I just sat down to enjoy my first beer since breast feeding came to a close, and so I’m sitting here reading our local paper – and really I’m just skimming it for the good stuff. Turns out that a bear was spotted 3 days ago in my neighborhood!!! A Mother Effing Black Bear, and I only found out through our dinky 10 page local paper! I seriously almost peed my pants.
I can handle a lot of things: bug, spiders, a mysterious critter in the ceiling, dead birds in the back stairwell, dead birds stuck to an AC unit, a dead poisoned mouse, a live mouse stuck to a trap, deer all over the place, chickens, turkeys that fly into my windshield or chase my car, etc. I really really can’t handle a black bear in my yard.
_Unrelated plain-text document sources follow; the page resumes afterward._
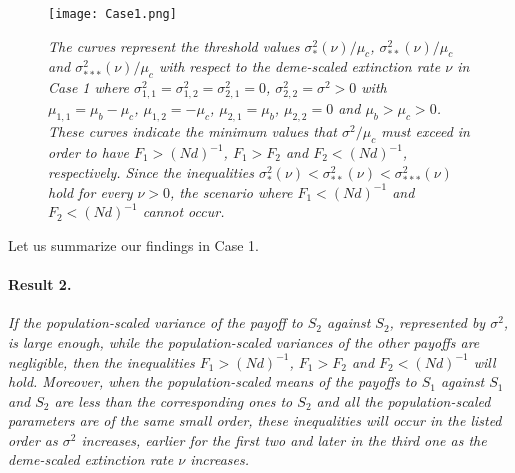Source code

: \documentclass[11pt]{article}
\begin{document}
\begin{figure}[hbt!]
\texttt{[image: Case1.png]}
\caption{\textit{The curves represent the threshold values $\sigma^2_{*}(\nu)/\mu_c$, $\sigma^2_{**}(\nu)/\mu_c$ and $\sigma^2_{***}(\nu)/\mu_c$ with respect to the deme-scaled extinction rate $\nu$ in Case 1 where $\sigma^2_{1,1}=\sigma^2_{1,2}=\sigma^2_{2,1}=0$, $\sigma^2_{2,2}=\sigma^2>0$ with $\mu_{1,1}=\mu_b-\mu_c$, $\mu_{1,2}=-\mu_c$, $\mu_{2,1}=\mu_b$, $\mu_{2,2}=0$ and $\mu_b>\mu_c>0$. These curves indicate the minimum values that $\sigma_{}^2/\mu_c$ must exceed in order to have $F_1>(Nd)^{-1}$, $F_1 > F_2$ and  $F_2<(Nd)^{-1}$, respectively.
Since the inequalities 
$\sigma^2_{*}(\nu)<\sigma^2_{**}(\nu)<\sigma^2_{***}(\nu)$ hold for every $\nu>0$, the scenario where $F_1<(Nd)^{-1}$ and $F_2<(Nd)^{-1}$ cannot occur.
}}
\label{figure1}
\end{figure}

Let us summarize our findings in Case 1.


\paragraph{Result 2.}
\textit{
If the population-scaled variance of the payoff to $S_2$ against $S_2$, represented by $\sigma^2_{}$, is large enough, while the population-scaled variances  of the other payoffs are negligible, then the inequalities $F_1>(Nd)^{-1}$, $F_1 > F_2$ and $F_2<(Nd)^{-1}$ will hold. Moreover, when the population-scaled means of the payoffs to $S_1$ against $S_1$ and $S_2$ are less than the corresponding ones to $S_2$ and all the population-scaled parameters are of the same small order, these inequalities will occur in the listed order as $\sigma^2$ increases, earlier for the first two and later in the third one as the deme-scaled extinction rate $\nu$ increases.
}
\end{document}
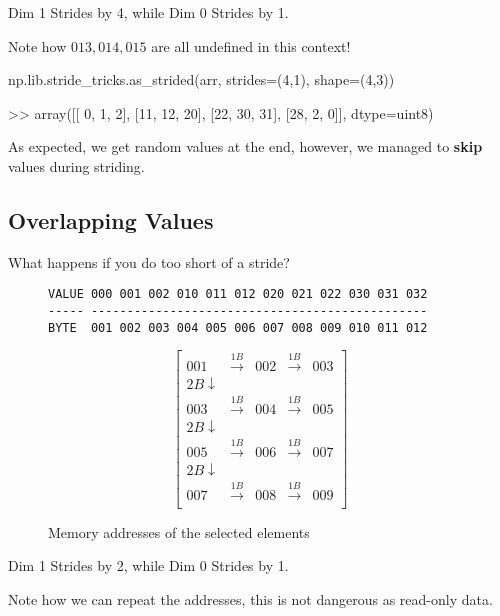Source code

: \documentclass[oneside, 12pt]{report}
\begin{document}
\begin{shaded}
Dim 1 Strides by 4, while Dim 0 Strides by 1.

Note how $013, 014, 015$ are all undefined in this context!
\end{shaded}

\begin{python}
np.lib.stride_tricks.as_strided(arr, strides=(4,1), shape=(4,3))

>> array([[ 0,  1,  2],
          [11, 12, 20],
          [22, 30, 31],
          [28,  2,  0]], dtype=uint8)
\end{python}

As expected, we get random values at the end, however, we managed to \textbf{skip} values during striding.

\subsection{Overlapping Values}

What happens if you do too short of a stride?

\begin{figure}[H]
\begin{verbatim}
VALUE 000 001 002 010 011 012 020 021 022 030 031 032
----- -----------------------------------------------
BYTE  001 002 003 004 005 006 007 008 009 010 011 012
\end{verbatim}
\end{figure}

\begin{figure}[H]
\begin{equation*}
\begin{bmatrix}
001 & \xrightarrow{1B} & 002 &\xrightarrow{1B} & 003 \\
2B \downarrow \\
003 & \xrightarrow{1B} & 004 &\xrightarrow{1B} & 005 \\
2B \downarrow \\
005 & \xrightarrow{1B} & 006 &\xrightarrow{1B} & 007 \\
2B \downarrow \\
007 & \xrightarrow{1B} & 008 &\xrightarrow{1B} & 009 \\
\end{bmatrix}
\end{equation*}
\caption{Memory addresses of the selected elements}
\end{figure}

\begin{shaded}
Dim 1 Strides by 2, while Dim 0 Strides by 1.

Note how we can repeat the addresses, this is not dangerous as read-only data.
\end{shaded}
\end{document}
Like what if I’m out for my early morning stroll with the dog and my baby? Then what? I can’t out run a bear pushing a 30 pound stroller and trying to control the crazy dog. This is an actual serious concern of mine. I’ve gone from: Oh yeah I can jog with the baby and the dog no problem, to: um, I’m not sure this is going to work anymore.
Damn you bears. What else is lurking out there that I don’t even know about? I almost peed my pants last week when I thought there was a fisher cat in my yard. The loud monkey sounds I was hearing was actually barred owls, but I was convinced that it was something much bigger and scarier.
Fencing in the back yard has never sounded so good. What doesn’t sound so good is the $10K that it would cost us to do so! I think we’ll stick to the motion sensing lights.